Los Angeles-based Occidental Petroleum Corporation (NYSE: OXY) has announced plans to sell a minority interest in its operations in the Middle East and North Africa, as well as some domestic properties.
The sales “are the first formal steps in our effort to streamline the business” and improve profitability, according to a statement from Stephen I. Chazen, Occidental’s president and CEO.
“Our goal is to become a somewhat smaller company with more manageable exposure to political risk,” the statement noted.
The company did not announce how much of its Middle East and North Africa portfolio it would sell, but it said the proceeds would be “significant.” At the end of its second fiscal quarter, on June 30, 2013, Oxy had more than $3 billion in cash on its balance sheet.

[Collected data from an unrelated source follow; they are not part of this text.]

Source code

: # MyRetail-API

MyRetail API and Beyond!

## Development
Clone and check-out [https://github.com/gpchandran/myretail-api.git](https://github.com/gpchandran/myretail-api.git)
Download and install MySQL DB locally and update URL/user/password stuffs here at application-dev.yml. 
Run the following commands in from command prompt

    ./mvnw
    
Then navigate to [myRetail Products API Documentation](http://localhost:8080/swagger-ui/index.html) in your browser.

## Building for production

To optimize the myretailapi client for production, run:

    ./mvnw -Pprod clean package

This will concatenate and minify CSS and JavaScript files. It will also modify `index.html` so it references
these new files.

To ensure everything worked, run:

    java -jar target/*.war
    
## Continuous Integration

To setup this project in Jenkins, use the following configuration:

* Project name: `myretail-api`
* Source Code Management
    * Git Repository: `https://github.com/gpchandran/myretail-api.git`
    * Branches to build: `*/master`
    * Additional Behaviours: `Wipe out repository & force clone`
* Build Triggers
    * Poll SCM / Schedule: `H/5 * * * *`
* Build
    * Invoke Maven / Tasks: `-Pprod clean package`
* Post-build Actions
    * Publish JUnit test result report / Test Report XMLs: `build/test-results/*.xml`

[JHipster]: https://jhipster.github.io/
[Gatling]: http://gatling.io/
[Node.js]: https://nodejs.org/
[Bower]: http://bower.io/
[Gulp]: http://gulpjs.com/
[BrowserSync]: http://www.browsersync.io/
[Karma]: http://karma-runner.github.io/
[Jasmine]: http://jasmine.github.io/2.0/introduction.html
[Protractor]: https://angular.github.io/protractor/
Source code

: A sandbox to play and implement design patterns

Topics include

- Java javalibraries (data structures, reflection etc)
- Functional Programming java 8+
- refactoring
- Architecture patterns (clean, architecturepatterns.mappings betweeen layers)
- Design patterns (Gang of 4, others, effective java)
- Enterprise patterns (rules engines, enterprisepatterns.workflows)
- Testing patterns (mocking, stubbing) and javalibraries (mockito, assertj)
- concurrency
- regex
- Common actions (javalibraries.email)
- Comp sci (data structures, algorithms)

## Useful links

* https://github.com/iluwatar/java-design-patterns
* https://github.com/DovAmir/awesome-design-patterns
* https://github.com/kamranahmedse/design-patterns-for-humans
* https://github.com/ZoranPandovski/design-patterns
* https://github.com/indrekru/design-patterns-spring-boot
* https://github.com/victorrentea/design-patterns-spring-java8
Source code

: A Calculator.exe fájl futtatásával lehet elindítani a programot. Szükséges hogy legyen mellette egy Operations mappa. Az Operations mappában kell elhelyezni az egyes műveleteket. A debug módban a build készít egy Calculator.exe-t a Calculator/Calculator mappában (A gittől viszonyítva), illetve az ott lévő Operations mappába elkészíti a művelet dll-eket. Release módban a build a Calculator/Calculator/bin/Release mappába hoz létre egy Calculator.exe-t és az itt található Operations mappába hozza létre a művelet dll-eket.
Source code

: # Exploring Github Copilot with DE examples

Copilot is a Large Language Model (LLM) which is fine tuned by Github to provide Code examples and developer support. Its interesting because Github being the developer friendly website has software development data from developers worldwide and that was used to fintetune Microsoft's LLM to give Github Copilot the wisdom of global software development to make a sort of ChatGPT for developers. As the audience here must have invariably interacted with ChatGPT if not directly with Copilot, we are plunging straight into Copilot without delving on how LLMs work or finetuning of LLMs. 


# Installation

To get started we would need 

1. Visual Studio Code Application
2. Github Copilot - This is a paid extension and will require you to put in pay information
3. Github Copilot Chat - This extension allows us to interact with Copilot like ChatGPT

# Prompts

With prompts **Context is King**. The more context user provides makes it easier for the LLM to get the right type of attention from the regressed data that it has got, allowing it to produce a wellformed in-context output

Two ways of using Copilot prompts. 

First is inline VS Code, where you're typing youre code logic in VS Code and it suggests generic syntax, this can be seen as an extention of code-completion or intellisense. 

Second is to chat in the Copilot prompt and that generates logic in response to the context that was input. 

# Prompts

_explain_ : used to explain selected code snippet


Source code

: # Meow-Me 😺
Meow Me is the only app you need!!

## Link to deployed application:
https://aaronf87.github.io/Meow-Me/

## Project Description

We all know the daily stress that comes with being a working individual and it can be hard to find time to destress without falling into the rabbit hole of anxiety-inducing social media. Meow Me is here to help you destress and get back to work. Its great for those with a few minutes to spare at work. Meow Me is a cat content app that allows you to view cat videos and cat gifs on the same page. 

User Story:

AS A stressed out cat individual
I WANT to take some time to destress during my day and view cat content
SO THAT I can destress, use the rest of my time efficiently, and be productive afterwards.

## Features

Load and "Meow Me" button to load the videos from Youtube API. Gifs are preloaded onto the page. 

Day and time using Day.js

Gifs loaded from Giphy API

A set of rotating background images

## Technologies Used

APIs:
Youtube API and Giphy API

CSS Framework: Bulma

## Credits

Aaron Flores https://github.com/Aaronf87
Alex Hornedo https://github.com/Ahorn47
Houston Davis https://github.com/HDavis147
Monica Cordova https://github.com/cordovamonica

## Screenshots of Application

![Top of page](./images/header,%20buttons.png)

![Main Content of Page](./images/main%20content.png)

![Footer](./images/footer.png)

The company’s Middle East and North Africa proved reserves were 929 million barrels of oil equivalent, with net production during the first six months of 2013 averaging 263,000 barrels per day. Assets in the region include holdings in Libya’s Sirte Basin, Iraq’s Zubair Field, the Awali Field in Bahrain, several blocks in Yemen, as well as interests in gas projects in the United Arab Emirates and Qatar.
The company also said it is selling a portion of its 35% interest in the entity that operates Plains All-American Pipeline, for $1.3 billion, and is pursuing sales of some of its U.S. holdings, including oil and gas holdings in the Williston Basin, Hugoton Field, Piceance Basin and other Rocky Mountain assets.